Y'all happy now?!
These are the two newest members of the family. Yes, they are kittens. I know that! But having Venom here kinda made me fall in love with cats. I wanted one just like her. So, her sister had kittens back at the beginning of April, and the owner allowed us to bring them home. I got one for me and one for my sis. Dahlia is the black one, and she belongs to me. Yes, she is a licker too, just like Venom. Though not as much as Venom was. She's more of a rebel. Like me. Petunia is the white kitten with gray spots, and she belongs to my sis. She's the more even-tempered and social one. She is also a licker.
Don't worry. I am still more of a dog person. But we cannot have anymore dogs until we get our own place. Bummer! Though there are people upstairs from us (incidentally the same people who gave us these kittens) who have 4 dogs in their unit. But I cannot take that chance.
I believe another thing that changed my mind was when I had all those pets here. I learned to love animals of all kinds. Even kitty cats. Well, they're a damnsite better than humans, that's for damn sure! I didn't want to get rid of my animals, but I had to when my sis moved in. I love my sis with all my heart and soul, and I could not let her go back to an uncertain future. And family comes before pets in cages. So, what else could I do. But these kittens don't require cages. When they do something wrong I have a squirt bottle to get at them with. They don't take up very much room either. So, they're OK here.

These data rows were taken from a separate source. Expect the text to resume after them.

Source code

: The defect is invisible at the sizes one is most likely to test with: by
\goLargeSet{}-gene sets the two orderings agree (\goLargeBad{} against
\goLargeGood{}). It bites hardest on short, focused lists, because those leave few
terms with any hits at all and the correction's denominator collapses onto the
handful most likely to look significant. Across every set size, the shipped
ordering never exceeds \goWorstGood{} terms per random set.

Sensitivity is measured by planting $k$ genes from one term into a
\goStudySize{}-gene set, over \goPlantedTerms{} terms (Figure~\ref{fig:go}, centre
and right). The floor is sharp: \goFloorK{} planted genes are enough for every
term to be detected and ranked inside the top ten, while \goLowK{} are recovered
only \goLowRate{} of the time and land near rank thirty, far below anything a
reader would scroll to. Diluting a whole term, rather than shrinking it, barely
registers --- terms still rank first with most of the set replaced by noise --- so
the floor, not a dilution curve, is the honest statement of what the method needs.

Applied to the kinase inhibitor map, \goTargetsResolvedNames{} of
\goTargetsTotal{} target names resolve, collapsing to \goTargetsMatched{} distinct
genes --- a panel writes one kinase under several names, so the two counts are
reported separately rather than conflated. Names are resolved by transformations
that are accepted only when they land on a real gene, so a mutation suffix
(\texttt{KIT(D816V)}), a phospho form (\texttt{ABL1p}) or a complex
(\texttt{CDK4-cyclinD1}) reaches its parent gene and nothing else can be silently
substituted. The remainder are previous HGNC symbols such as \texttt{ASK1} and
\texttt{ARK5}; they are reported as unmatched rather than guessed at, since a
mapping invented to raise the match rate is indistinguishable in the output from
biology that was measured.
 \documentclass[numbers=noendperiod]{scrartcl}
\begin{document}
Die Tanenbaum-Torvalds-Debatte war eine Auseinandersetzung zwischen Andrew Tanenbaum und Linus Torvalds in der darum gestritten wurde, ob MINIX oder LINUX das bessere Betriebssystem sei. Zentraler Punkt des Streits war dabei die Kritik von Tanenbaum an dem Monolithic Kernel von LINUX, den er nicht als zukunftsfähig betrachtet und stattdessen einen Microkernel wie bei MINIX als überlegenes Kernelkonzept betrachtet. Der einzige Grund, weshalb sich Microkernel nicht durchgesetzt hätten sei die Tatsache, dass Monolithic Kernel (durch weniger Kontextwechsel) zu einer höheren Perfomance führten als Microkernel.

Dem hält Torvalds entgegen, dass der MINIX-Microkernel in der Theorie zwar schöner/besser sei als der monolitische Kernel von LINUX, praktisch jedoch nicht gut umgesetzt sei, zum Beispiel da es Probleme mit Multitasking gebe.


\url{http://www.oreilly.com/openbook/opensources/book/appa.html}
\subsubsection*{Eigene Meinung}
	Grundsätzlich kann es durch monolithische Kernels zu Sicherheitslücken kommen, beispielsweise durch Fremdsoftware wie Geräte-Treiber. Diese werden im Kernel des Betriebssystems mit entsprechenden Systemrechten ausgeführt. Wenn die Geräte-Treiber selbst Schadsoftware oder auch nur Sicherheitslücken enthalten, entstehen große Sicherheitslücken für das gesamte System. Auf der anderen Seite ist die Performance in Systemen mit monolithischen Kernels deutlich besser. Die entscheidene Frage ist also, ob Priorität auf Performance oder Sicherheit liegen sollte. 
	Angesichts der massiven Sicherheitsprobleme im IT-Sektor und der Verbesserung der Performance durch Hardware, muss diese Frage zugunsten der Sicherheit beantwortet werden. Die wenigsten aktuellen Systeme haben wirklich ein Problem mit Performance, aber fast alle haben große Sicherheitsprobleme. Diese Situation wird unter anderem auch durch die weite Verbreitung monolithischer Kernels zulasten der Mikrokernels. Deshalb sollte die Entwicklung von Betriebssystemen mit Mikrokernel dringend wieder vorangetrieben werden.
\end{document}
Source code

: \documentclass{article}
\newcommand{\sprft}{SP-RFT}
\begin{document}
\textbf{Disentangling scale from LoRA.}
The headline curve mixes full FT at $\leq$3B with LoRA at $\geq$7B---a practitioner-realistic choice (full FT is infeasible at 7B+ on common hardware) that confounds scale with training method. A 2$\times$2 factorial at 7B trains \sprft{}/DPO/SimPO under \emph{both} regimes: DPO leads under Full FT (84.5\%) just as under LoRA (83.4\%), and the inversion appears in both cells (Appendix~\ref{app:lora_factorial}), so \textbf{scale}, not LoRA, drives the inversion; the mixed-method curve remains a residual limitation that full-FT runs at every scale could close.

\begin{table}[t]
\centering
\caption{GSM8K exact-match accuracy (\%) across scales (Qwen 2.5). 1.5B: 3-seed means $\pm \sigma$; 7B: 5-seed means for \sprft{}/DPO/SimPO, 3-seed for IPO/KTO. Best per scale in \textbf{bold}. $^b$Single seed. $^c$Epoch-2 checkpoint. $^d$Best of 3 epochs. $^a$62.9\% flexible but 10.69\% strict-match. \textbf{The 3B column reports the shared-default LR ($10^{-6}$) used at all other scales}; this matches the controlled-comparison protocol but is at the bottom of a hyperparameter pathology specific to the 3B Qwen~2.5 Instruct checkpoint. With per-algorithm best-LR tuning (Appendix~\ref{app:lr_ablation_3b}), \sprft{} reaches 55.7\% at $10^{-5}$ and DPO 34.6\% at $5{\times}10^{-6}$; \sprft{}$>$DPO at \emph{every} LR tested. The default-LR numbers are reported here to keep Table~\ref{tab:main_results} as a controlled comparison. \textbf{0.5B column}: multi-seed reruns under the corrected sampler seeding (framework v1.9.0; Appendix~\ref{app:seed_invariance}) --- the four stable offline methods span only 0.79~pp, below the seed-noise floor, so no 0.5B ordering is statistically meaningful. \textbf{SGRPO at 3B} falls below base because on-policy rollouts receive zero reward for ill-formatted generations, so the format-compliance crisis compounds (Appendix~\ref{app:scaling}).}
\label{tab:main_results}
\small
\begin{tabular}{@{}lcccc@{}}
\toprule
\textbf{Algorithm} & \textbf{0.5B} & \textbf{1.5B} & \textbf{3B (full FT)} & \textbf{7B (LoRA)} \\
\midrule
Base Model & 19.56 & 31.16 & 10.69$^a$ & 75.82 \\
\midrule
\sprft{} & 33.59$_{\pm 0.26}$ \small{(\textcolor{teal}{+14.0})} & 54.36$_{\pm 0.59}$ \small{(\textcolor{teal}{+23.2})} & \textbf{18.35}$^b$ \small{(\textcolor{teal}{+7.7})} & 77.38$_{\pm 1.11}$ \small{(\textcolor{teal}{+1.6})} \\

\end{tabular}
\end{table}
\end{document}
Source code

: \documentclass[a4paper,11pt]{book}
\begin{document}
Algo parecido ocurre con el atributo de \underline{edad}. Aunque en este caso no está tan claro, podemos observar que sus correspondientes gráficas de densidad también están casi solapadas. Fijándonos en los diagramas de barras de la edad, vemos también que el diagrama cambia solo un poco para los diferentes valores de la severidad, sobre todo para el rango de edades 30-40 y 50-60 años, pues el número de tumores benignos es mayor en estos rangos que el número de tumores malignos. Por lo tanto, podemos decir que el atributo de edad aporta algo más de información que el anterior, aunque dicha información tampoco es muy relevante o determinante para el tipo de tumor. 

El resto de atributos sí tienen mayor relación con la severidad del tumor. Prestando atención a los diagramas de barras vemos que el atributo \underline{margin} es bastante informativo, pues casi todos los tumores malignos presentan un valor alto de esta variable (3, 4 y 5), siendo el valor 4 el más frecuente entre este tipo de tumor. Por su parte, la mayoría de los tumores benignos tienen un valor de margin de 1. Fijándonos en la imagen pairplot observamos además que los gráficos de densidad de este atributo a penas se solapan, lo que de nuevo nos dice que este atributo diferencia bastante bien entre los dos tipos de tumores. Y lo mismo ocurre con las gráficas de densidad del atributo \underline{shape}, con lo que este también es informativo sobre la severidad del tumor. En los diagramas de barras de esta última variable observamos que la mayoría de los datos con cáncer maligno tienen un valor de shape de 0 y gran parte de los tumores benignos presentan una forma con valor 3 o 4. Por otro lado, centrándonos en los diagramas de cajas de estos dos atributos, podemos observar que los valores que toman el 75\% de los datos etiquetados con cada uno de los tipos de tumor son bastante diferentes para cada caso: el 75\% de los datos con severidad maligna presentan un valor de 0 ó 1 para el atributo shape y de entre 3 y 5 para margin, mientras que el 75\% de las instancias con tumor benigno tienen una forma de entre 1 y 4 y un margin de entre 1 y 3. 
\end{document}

In other events, I heard Russia is going to create a city for American conservatives to live in. Those of us who want to escape the rapid fall of the country we once knew and loved, Russia is setting aside a small area outside of Moscow for us to move to, where there will be no blm/trans/gay/pride bullshit allowed. There's only one problem. It sounds too good to be true. If I were to move there, I'd like to think I would not be disturbed by any government procedures at any time. I'd just want to go there, live, have my animals, and not be bothered. I don't want to be woken up one night and have a guard with a gun in my back telling me I'm going to be executed for whatever reason. Or bombed in my bedroom. Besides, I don't trust that Putin.
I saw this in an article last week, but today when I did a search for it again, I couldn't find anything recent. I did find that Russia is giving land to people who want to move to the Arctic. But it's very remote land. No amenities. So no. But since the USA is falling apart, I'd like to find somewhere in this world to move to. Somewhere where there are no naked, gay men dancing in the streets, waving their genitals in children's faces. Somewhere where inflation does not exist. Somewhere where there is no Biden or Harris lousing things up. My ma was recently visiting, and she tells me in Canada and the Netherlands, a parent can choose to have a child aborted at up to 12 years old. I thought she was kidding, or misheard something. But no. It's true. But so far, it's only true for parents whose kids are terminally sick or injured. And that's just in the Netherlands. Canada is so messed up though, they allow anyone to kill someone who is simply depressed, instead of giving them meds.
I'll tell you right now, I hate that Justin Trudeau!! His brain is warped! I suffer depression, and I don't want to die! Even in my earlier days, I would never have killed myself. I ain't that depressed! Especially with family around me now, and my pets. And looking forward to more pets!